Wednesday, June 29, 2011

#3 Two Robbers, One Bank, Zero Cash.

 The bank teller sat in the police station with two other witnesses. Seven suspects stood in a line-up safely behind the glass. The teller imagined the men wearing sun glasses, waving guns and shooting out the servalance cameras.

“It was number two and number seven,” she said. It wasn’t hard. “It was definitely them.”

The others quickly agreed. “Yes. Number two and number seven.”

“How certain are you, on a scale from one-to-ten?” The policeman asked, though he was already convinced by the mounting evidence.

“Ten, absolutely ten,” the teller confirmed.

Twenty minutes later the police had both men in separate interrogations. They each volunteered confessions.

“I wouldn’t normally do something like rob a bank.” His name was Jake, but the police were still calling him number two. “I’ve been out of work for months. We already lost the house and I didn’t know what else to do. I didn’t want to hurt anyone. That’s why I used a toy gun. It was painted to look like the real thing but I was never going to shoot anyone.” He looked down, shamefully.

“You’re partner had no problems using a real gun.” The officer quipped.

“He’s not my partner. I showed up alone. I pointed the toy gun at the teller and told her I wanted the money from the safe. She gave me this weird look like I was crazy for asking. I told her again but she didn’t move. I looked over the counter. That’s when I saw the other guy. He was dismantling the silent alarm.”

 “You’re telling me, two strangers decide to rob the same bank at the same time?” The officer stood-up to add some drama.

“I know it’s crazy but that’s what happened!” Jake said, on the cusp of tears.

“So you shot the surveillance cameras?” The officer tried to strike a nerve.

“No, the other guy did. I told you my gun was a toy.” The toy was his best and only defense.

“Forget the gun. You still robbed that bank. All that matters is that everyone thought it was a real gun. We have enough evidence to put you away for twenty years, but there is one thing you can do to shorten that sentence. Tell me where the money is.” There wasn’t anything illegal about exaggerations.

“I never got any money.” Jake frowned.

“I have three eye witnesses that say you left with a bag full of money.”

“There were two bags.
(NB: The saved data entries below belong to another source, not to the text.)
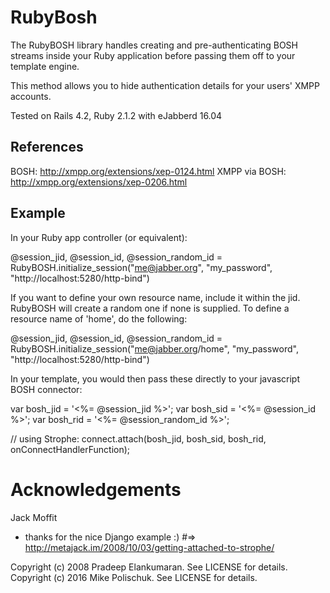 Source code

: # RubyBosh

The RubyBOSH library handles creating and pre-authenticating BOSH streams inside your Ruby application before passing them off to your template engine. 

This method allows you to hide authentication details for your users' XMPP accounts.  

Tested on Rails 4.2, Ruby 2.1.2 with eJabberd 16.04

## References

BOSH: http://xmpp.org/extensions/xep-0124.html
XMPP via BOSH: http://xmpp.org/extensions/xep-0206.html

## Example

In your Ruby app controller (or equivalent):

@session_jid, @session_id, @session_random_id = 
  RubyBOSH.initialize_session("me@jabber.org", "my_password", "http://localhost:5280/http-bind")

If you want to define your own resource name, include it within the jid.  RubyBOSH will create a random one if none is supplied.
To define a resource name of 'home', do the following:

@session_jid, @session_id, @session_random_id = 
  RubyBOSH.initialize_session("me@jabber.org/home", "my_password", "http://localhost:5280/http-bind")

In your template, you would then pass these directly to your javascript BOSH connector:

var bosh_jid = '<%= @session_jid %>';
var bosh_sid = '<%= @session_id %>';
var bosh_rid = '<%= @session_random_id %>';

// using Strophe:
connect.attach(bosh_jid, bosh_sid, bosh_rid, onConnectHandlerFunction); 

Acknowledgements
================
Jack Moffit
- thanks for the nice Django example :)
#=> http://metajack.im/2008/10/03/getting-attached-to-strophe/

Copyright (c) 2008 Pradeep Elankumaran. See LICENSE for details.
Copyright (c) 2016 Mike Polischuk. See LICENSE for details.
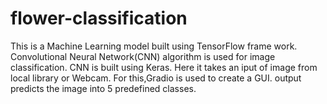 # flower-classification
This is a Machine Learning model built using TensorFlow frame work.
Convolutional Neural Network(CNN) algorithm is used for image classification.
CNN is built using Keras.
Here it takes an iput of image from local library or Webcam.
For this,Gradio is used to create a GUI.
output predicts the image into 5 predefined classes.
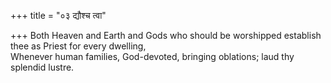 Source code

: +++
title = "०३ द्यौश्च त्वा"

+++
Both Heaven and Earth and Gods who should be worshipped establish thee as Priest for every dwelling,  
     Whenever human families, God-devoted, bringing oblations; laud thy splendid lustre. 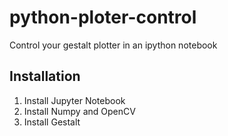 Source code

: # python-ploter-control
Control your gestalt plotter in an ipython notebook

## Installation

1. Install Jupyter Notebook
2. Install Numpy and OpenCV
3. Install Gestalt
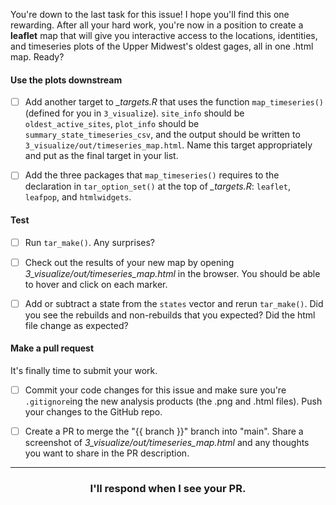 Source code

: You're down to the last task for this issue! I hope you'll find this one rewarding. After all your hard work, you're now in a position to create a **leaflet** map that will give you interactive access to the locations, identities, and timeseries plots of the Upper Midwest's oldest gages, all in one .html map. Ready?

#### Use the plots downstream

- [ ] Add another target to *_targets.R* that uses the function `map_timeseries()` (defined for you in `3_visualize`). `site_info` should be `oldest_active_sites`, `plot_info` should be `summary_state_timeseries_csv`, and the output should be written to `3_visualize/out/timeseries_map.html`. Name this target appropriately and put as the final target in your list.

- [ ] Add the three packages that `map_timeseries()` requires to the declaration in `tar_option_set()` at the top of *_targets.R*: `leaflet`, `leafpop`, and `htmlwidgets`.

#### Test

- [ ] Run `tar_make()`. Any surprises?

- [ ] Check out the results of your new map by opening *3_visualize/out/timeseries_map.html* in the browser. You should be able to hover and click on each marker.

- [ ] Add or subtract a state from the `states` vector and rerun `tar_make()`. Did you see the rebuilds and non-rebuilds that you expected? Did the html file change as expected?

#### Make a pull request

It's finally time to submit your work.

- [ ] Commit your code changes for this issue and make sure you're `.gitignore`ing the new analysis products (the .png and .html files). Push your changes to the GitHub repo.

- [ ] Create a PR to merge the "{{ branch }}" branch into "main". Share a screenshot of *3_visualize/out/timeseries_map.html* and any thoughts you want to share in the PR description. 

<hr><h3 align="center">I'll respond when I see your PR.</h3>

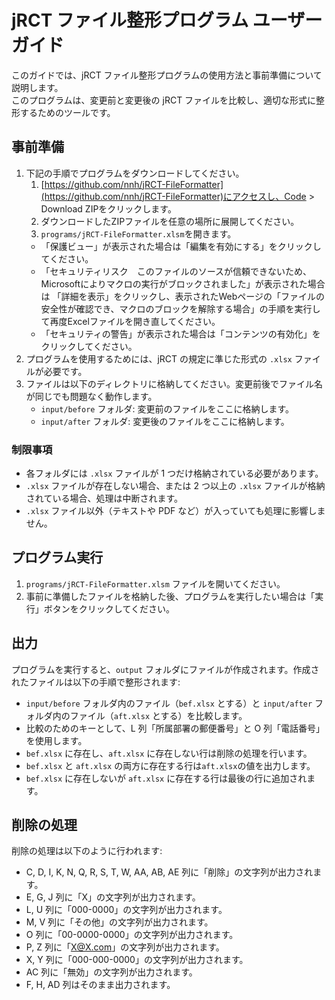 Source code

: # jRCT ファイル整形プログラム ユーザーガイド

このガイドでは、jRCT ファイル整形プログラムの使用方法と事前準備について説明します。  
このプログラムは、変更前と変更後の jRCT ファイルを比較し、適切な形式に整形するためのツールです。

## 事前準備
1. 下記の手順でプログラムをダウンロードしてください。
   1. [https://github.com/nnh/jRCT-FileFormatter](https://github.com/nnh/jRCT-FileFormatter)にアクセスし、Code > Download ZIPをクリックします。
   1. ダウンロードしたZIPファイルを任意の場所に展開してください。
   1. `programs/jRCT-FileFormatter.xlsm`を開きます。
   - 「保護ビュー」が表示された場合は「編集を有効にする」をクリックしてください。
   - 「セキュリティリスク　このファイルのソースが信頼できないため、Microsoftによりマクロの実行がブロックされました」が表示された場合は
   「詳細を表示」をクリックし、表示されたWebページの「ファイルの安全性が確認でき、マクロのブロックを解除する場合」の手順を実行して再度Excelファイルを開き直してください。
   - 「セキュリティの警告」が表示された場合は「コンテンツの有効化」をクリックしてください。
1. プログラムを使用するためには、jRCT の規定に準じた形式の `.xlsx` ファイルが必要です。
1. ファイルは以下のディレクトリに格納してください。変更前後でファイル名が同じでも問題なく動作します。
   - `input/before` フォルダ: 変更前のファイルをここに格納します。
   - `input/after` フォルダ: 変更後のファイルをここに格納します。

### 制限事項

- 各フォルダには `.xlsx` ファイルが 1 つだけ格納されている必要があります。
- `.xlsx` ファイルが存在しない場合、または 2 つ以上の `.xlsx` ファイルが格納されている場合、処理は中断されます。
- `.xlsx` ファイル以外（テキストや PDF など）が入っていても処理に影響しません。

## プログラム実行

1. `programs/jRCT-FileFormatter.xlsm` ファイルを開いてください。
2. 事前に準備したファイルを格納した後、プログラムを実行したい場合は「実行」ボタンをクリックしてください。

## 出力

プログラムを実行すると、`output` フォルダにファイルが作成されます。作成されたファイルは以下の手順で整形されます:

- `input/before` フォルダ内のファイル（`bef.xlsx` とする）と `input/after` フォルダ内のファイル（`aft.xlsx` とする）を比較します。
- 比較のためのキーとして、L 列「所属部署の郵便番号」と O 列「電話番号」を使用します。
- `bef.xlsx` に存在し、`aft.xlsx` に存在しない行は削除の処理を行います。
- `bef.xlsx` と `aft.xlsx` の両方に存在する行は`aft.xlsx`の値を出力します。
- `bef.xlsx` に存在しないが `aft.xlsx` に存在する行は最後の行に追加されます。

## 削除の処理

削除の処理は以下のように行われます:

- C, D, I, K, N, Q, R, S, T, W, AA, AB, AE 列に「削除」の文字列が出力されます。
- E, G, J 列に「X」の文字列が出力されます。
- L, U 列に「000-0000」の文字列が出力されます。
- M, V 列に「その他」の文字列が出力されます。
- O 列に「00-0000-0000」の文字列が出力されます。
- P, Z 列に「X@X.com」の文字列が出力されます。
- X, Y 列に「000-000-0000」の文字列が出力されます。
- AC 列に「無効」の文字列が出力されます。
- F, H, AD 列はそのまま出力されます。
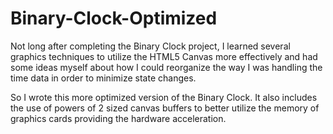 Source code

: # Binary-Clock-Optimized
Not long after completing the Binary Clock project, I learned several graphics techniques to utilize the HTML5 Canvas more effectively and had some ideas myself about how I could reorganize the way I was handling the time data in order to minimize state changes.

So I wrote this more optimized version of the Binary Clock.  It also includes the use of powers of 2 sized canvas buffers to better utilize the memory of graphics cards providing the hardware acceleration. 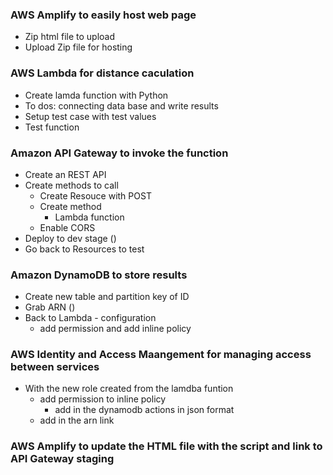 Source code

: ### AWS Amplify to easily host web page

- Zip html file to upload
- Upload Zip file for hosting

### AWS Lambda for distance caculation

- Create lamda function with Python
- To dos: connecting data base and write results
- Setup test case with test values
- Test function

### Amazon API Gateway to invoke the function

- Create an REST API
- Create methods to call
  - Create Resouce with POST
  - Create method
    - Lambda function
  - Enable CORS
- Deploy to dev stage ()
- Go back to Resources to test

### Amazon DynamoDB to store results

- Create new table and partition key of ID
- Grab ARN ()
- Back to Lambda - configuration
  - add permission and add inline policy

### AWS Identity and Access Maangement for managing access between services

- With the new role created from the lamdba funtion
  - add permission to inline policy
    - add in the dynamodb actions in json format
  - add in the arn link

### AWS Amplify to update the HTML file with the script and link to API Gateway staging
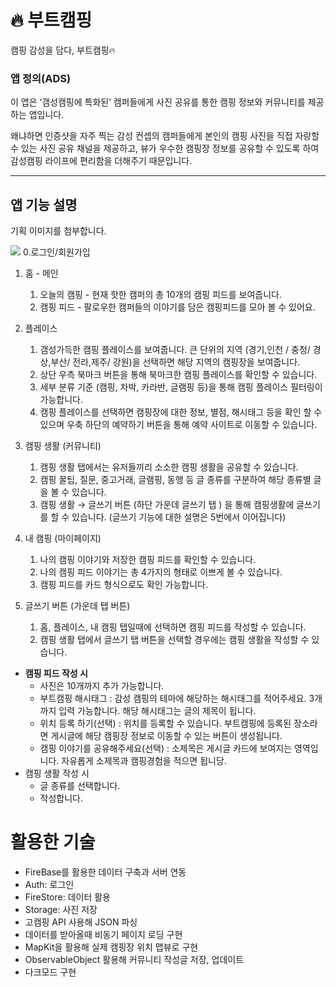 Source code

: # 🔥 부트캠핑

캠핑 감성을 담다, 부트캠핑🔥 

### 앱 정의(ADS)

이 앱은 ‘갬성캠핑에 특화된’ 캠퍼들에게 사진 공유를 통한 캠핑 정보와 커뮤니티를 제공하는 앱입니다.

왜냐하면 인증샷을 자주 찍는 감성 컨셉의 캠퍼들에게 본인의 캠핑 사진을 직접 자랑할 수 있는 사진 공유 채널을 제공하고, 뷰가 우수한 캠핑장 정보를 공유할 수 있도록 하여 감성캠핑 라이프에 편리함을 더해주기 때문입니다.

---

## 앱 기능 설명
기획 이미지를 첨부합니다. 

<img src="readmeimg/0. 회원가입">
0.로그인/회원가입 

1. 홈 - 메인
    1. 오늘의 캠핑 - 현재 핫한 캠퍼의 총 10개의 캠핑 피드를 보여줍니다. 
    2. 캠핑 피드 - 팔로우한 캠퍼들의 이야기를 담은 캠핑피드를 모아 볼 수 있어요. 
    
2. 플레이스 
    1. 갬성가득한 캠핑 플레이스를 보여줍니다. 큰 단위의 지역 (경기,인천 / 충청/ 경상,부산/ 전라,제주/ 강원)을 선택하면 해당 지역의 캠핑장을 보여줍니다.
    2. 상단 우측 북마크 버튼을 통해 북마크한 캠핑 플레이스를 확인할 수 있습니다.
    3. 세부 분류 기준 (캠핑, 차박, 카라반, 글램핑 등)을 통해 캠핑 플레이스 필터링이 가능합니다.
    4. 캠핑 플레이스를 선택하면 캠핑장에 대한 정보, 별점, 해시태그 등을 확인 할 수 있으며 우축 하단의 예약하기 버튼을 통해 예약 사이트로 이동할 수 있습니다. 
    
3. 캠핑 생활 (커뮤니티)
    1. 캠핑 생활 탭에서는 유저들끼리 소소한 캠핑 생활을 공유할 수 있습니다. 
    2. 캠핑 꿀팁, 질문, 중고거래, 글램핑, 동행 등 글 종류를 구분하여 해당 종류별 글을 볼 수 있습니다. 
    3. 캠핑 생활 → 글쓰기 버튼 (하단 가운데 글쓰기 탭 ) 을 통해 캠핑생활에 글쓰기를 할 수 있습니다.  (글쓰기 기능에 대한 설명은 5번에서 이어집니다)
    
4. 내 캠핑 (마이페이지)
    1. 나의 캠핑 이야기와 저장한 캠핑 피드를 확인할 수 있습니다. 
    2. 나의 캠핑 피드 이야기는 총 4가지의 형태로 이쁘게 볼 수 있습니다. 
    3. 캠핑 피드를 카드 형식으로도 확인 가능합니다.

1. 글쓰기 버튼 (가운데 탭 버튼)
    1. 홈, 플레이스, 내 캠핑 탭일때에 선택하면 캠핑 피드를 작성할 수 있습니다.
    2. 캠핑 생활 탭에서 글쓰기 탭 버튼을 선택할 경우에는 캠핑 생활을 작성할 수 있습니다. 
- **캠핑 피드 작성 시**
    - 사진은 10개까지 추가 가능합니다.
    - 부트캠핑 해시태그 : 감성 캠핑의 테마에 해당하는 해시태그를 적어주세요. 3개까지 입력 가능합니다. 해당 해시태그는 글의 제목이 됩니다.
    - 위치 등록 하기(선택) : 위치를 등록할 수 있습니다. 부트캠핑에 등록된 장소라면 게시글에 해당 캠핑장 정보로 이동할 수 있는 버튼이 생성됩니다.
    - 캠핑 이야기를 공유해주세요(선택) : 소제목은 게시글 카드에 보여지는 영역입니다. 자유롭게 소제목과 캠핑경험을 적으면 됩니당.
- 캠핑 생활 작성 시
    - 글 종류를 선택합니다.
    - 작성합니다.



# 활용한 기술

- FireBase를 활용한 데이터 구축과 서버 연동
- Auth: 로그인
- FireStore: 데이터 활용
- Storage: 사진 저장
- 고캠핑 API 사용해 JSON 파싱
- 데이터를 받아올때 비동기 페이지 로딩 구현
- MapKit을 활용해 실제 캠핑장 위치 맵뷰로 구현
- ObservableObject 활용해 커뮤니티 작성글 저장, 업데이트
- 다크모드 구현
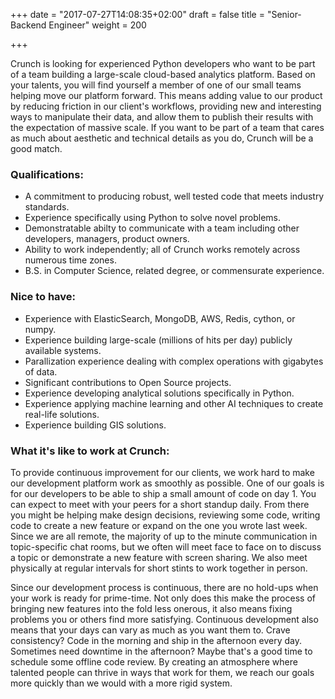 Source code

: +++
date = "2017-07-27T14:08:35+02:00"
draft = false
title = "Senior-Backend Engineer"
weight = 200

+++

Crunch is looking for experienced Python developers who want to be part of a team building a large-scale cloud-based analytics platform.  Based on your talents, you will find yourself a member of one of our small teams helping move our platform forward.  This means adding value to our product by reducing friction in our client's workflows, providing new and interesting ways to manipulate their data, and allow them to publish their results with the expectation of massive scale.  If you want to be part of a team that cares as much about aesthetic and technical details as you do, Crunch will be a good match.       


### Qualifications:

* A commitment to producing robust, well tested code that meets industry standards.
* Experience specifically using Python to solve novel problems.
* Demonstratable abilty to communicate with a team including other developers, managers, product owners. 
* Ability to work independently; all of Crunch works remotely across numerous time zones.
* B.S. in Computer Science, related degree, or commensurate experience.

### Nice to have:

* Experience with ElasticSearch, MongoDB, AWS, Redis, cython, or numpy. 
* Experience building large-scale (millions of hits per day) publicly available systems.
* Parallization experience dealing with complex operations with gigabytes of data.  
* Significant contributions to Open Source projects. 
* Experience developing analytical solutions specifically in Python.
* Experience applying machine learning and other AI techniques to create real-life solutions.
* Experience building GIS solutions.
 

### What it's like to work at Crunch:

To provide continuous improvement for our clients, we work hard to make our development platform work as smoothly as possible.  One of our goals is for our developers to be able to ship a small amount of code on day 1.  You can expect to meet with your peers for a short standup daily.  From there you might be helping make design decisions, reviewing some code, writing code to create a new feature or expand on the one you wrote last week.  Since we are all remote, the majority of up to the minute communication in topic-specific chat rooms, but we often will meet face to face on to discuss a topic or demonstrate a new feature with screen sharing.  We also meet physically at regular intervals for short stints to work together in person.
  
Since our development process is continuous, there are no hold-ups when your work is ready for prime-time.  Not only does this make the process of bringing new features into the fold less onerous, it also means fixing problems you or others find more satisfying.  Continuous development also means that your days can vary as much as you want them to.  Crave consistency?  Code in the morning and ship in the afternoon every day.  Sometimes need downtime in the afternoon?  Maybe that's a good time to schedule some offline code review.  By creating an atmosphere where talented people can thrive in ways that work for them, we reach our goals more quickly than we would with a more rigid system. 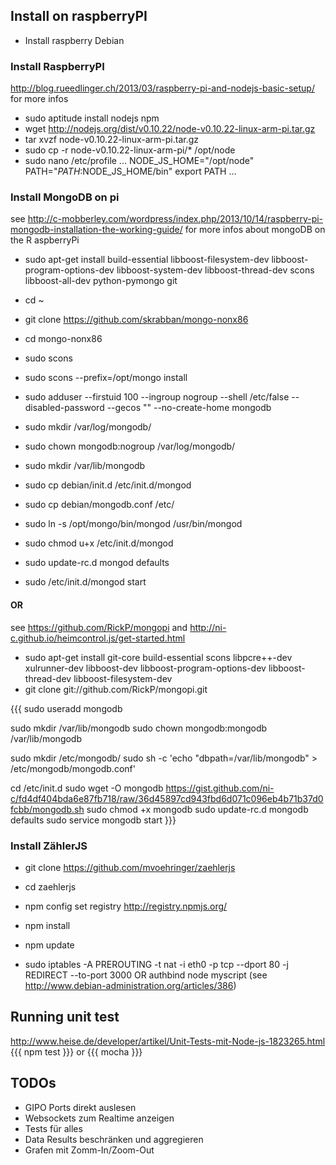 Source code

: 
## Install on raspberryPI

  * Install raspberry Debian
 ### Install RaspberryPI 
http://blog.rueedlinger.ch/2013/03/raspberry-pi-and-nodejs-basic-setup/ for more infos
  * sudo aptitude install nodejs npm
  * wget http://nodejs.org/dist/v0.10.22/node-v0.10.22-linux-arm-pi.tar.gz
  * tar xvzf node-v0.10.22-linux-arm-pi.tar.gz
  * sudo cp -r node-v0.10.22-linux-arm-pi/* /opt/node
  * sudo nano /etc/profile 
...
NODE_JS_HOME="/opt/node"
PATH="$PATH:$NODE_JS_HOME/bin"
export PATH
...


### Install MongoDB on pi 
see http://c-mobberley.com/wordpress/index.php/2013/10/14/raspberry-pi-mongodb-installation-the-working-guide/ for more infos about mongoDB on the R
  aspberryPi

 * sudo apt-get install build-essential libboost-filesystem-dev libboost-program-options-dev libboost-system-dev libboost-thread-dev scons libboost-all-dev python-pymongo git
 * cd ~
 * git clone https://github.com/skrabban/mongo-nonx86
 * cd mongo-nonx86
 
 * sudo scons
 * sudo scons --prefix=/opt/mongo install
 * sudo adduser --firstuid 100 --ingroup nogroup --shell /etc/false --disabled-password --gecos "" --no-create-home mongodb
 * sudo mkdir /var/log/mongodb/
 * sudo chown mongodb:nogroup /var/log/mongodb/
 * sudo mkdir /var/lib/mongodb
 * sudo cp debian/init.d /etc/init.d/mongod
 * sudo cp debian/mongodb.conf /etc/
 * sudo ln -s /opt/mongo/bin/mongod /usr/bin/mongod
 * sudo chmod u+x /etc/init.d/mongod
 * sudo update-rc.d mongod defaults
 * sudo /etc/init.d/mongod start

#### OR ####
see https://github.com/RickP/mongopi and http://ni-c.github.io/heimcontrol.js/get-started.html
 * sudo apt-get install git-core build-essential scons libpcre++-dev xulrunner-dev libboost-dev libboost-program-options-dev libboost-thread-dev libboost-filesystem-dev
 * git clone git://github.com/RickP/mongopi.git

 {{{
 sudo useradd mongodb

sudo mkdir /var/lib/mongodb
sudo chown mongodb:mongodb /var/lib/mongodb
   
sudo mkdir /etc/mongodb/
sudo sh -c 'echo "dbpath=/var/lib/mongodb" > /etc/mongodb/mongodb.conf'

cd /etc/init.d
sudo wget -O mongodb https://gist.github.com/ni-c/fd4df404bda6e87fb718/raw/36d45897cd943fbd6d071c096eb4b71b37d0fcbb/mongodb.sh
sudo chmod +x mongodb
sudo update-rc.d mongodb defaults
sudo service mongodb start
 }}}


 ### Install ZählerJS
  * git clone  https://github.com/mvoehringer/zaehlerjs
  * cd zaehlerjs
  * npm config set registry http://registry.npmjs.org/
  * npm install
  * npm update

  * sudo iptables -A PREROUTING -t nat -i eth0 -p tcp --dport 80 -j REDIRECT --to-port 3000 
    OR 
    authbind node myscript (see http://www.debian-administration.org/articles/386)


## Running unit test
http://www.heise.de/developer/artikel/Unit-Tests-mit-Node-js-1823265.html
{{{
npm test
}}}
or 
{{{
  mocha
}}}



## TODOs
 * GIPO Ports direkt auslesen
 * Websockets zum Realtime anzeigen 
 * Tests für alles
 * Data Results beschränken und aggregieren
 * Grafen mit Zomm-In/Zoom-Out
The other guy and I decided we should just split the cash and leave. We figured there was no sense in fighting over it. Not with the police coming.”

“Where is your half?”

“There was no money in the bag. I drove out of town before I opened the bag. It was full of paper.”

“That’s not true.” Now, the officer was just pouring salt in an open wound.

“It is. The other guy was more prepared than me. He was prepared, and I wasn’t!”

“Didn’t he make the teller fill up the bag?”

“I don’t know. The safe was already emptied into those bags when I got there.”

“Two million dollars is still missing!” The officer leaned in hard.

“I don’t have it.”

“We’ll see.”

Down the hall, the other interrogation was heating up.

“I don’t have the money!” Frank , or number seven, slammed his fists on the table.

“Don’t tell me that other nut has it.” The officer knew just what buttons to push. He could was good at working the ones with short tempers. “He wouldn’t have lasted three minutes if it wasn’t for your planning. He brought a toy gun for heaven sakes!”

“I wish I had the money!” Frank ground his teeth. “I planned this job for months. I took out the silent alarm and the cameras. Besides the teller, there were only two people there. I tied them up. I made the bank teller open the safe and fill the bags. I saw her put the cash in those bags.”

“Then where did all that money go?” The officer smiled briefly just to annoy Frank.

“I don’t know how he did it but that nut with the toy gun knows more than either of us. He’s playing dumb. He has the money and he’s making fools of us both!”

“You left the bank with one of those bags. Did you not?”

“Sure I did. He took one and I hauled the other around the corner where my driver was parked. As soon as I got in the van, I checked the bag. It was just paper.” Frank’s face turned redder as he relived his anguish.

“You really think ‘number two’ pulled one over on you? I hope you don’t expect me to believe that.”

“I don’t know how he did it but yes.” It actually hurt for Frank to admit it.
In the reception area all three witnesses, including the teller, were getting an explanation from an officer.

“Thank you for all your help.” An officer smiled warmly. No need to put the victims through any more. 

“We have partial confessions from each of the suspects.”

“Only a partial confession?” said the teller.

“They’re both pointing fingers at each other but none of it will stand up in court. They’re both guilty of armed robbery. We just need to find the money.”

“What do you think happened to the money?” The teller seemed shaken at the thought.

“They’re hiding it. Two million is a lot of money. Anyone would be willing to spend a few years in prison if they knew they had a two million waiting for them.”

The witnesses filled out all the necessary paperwork then left the station.

The teller walked back to her car, opened the door and sat down. She sighed, and glanced at the passenger seat where a ticket to Peru sat on two large bank bags. Two million free and clear.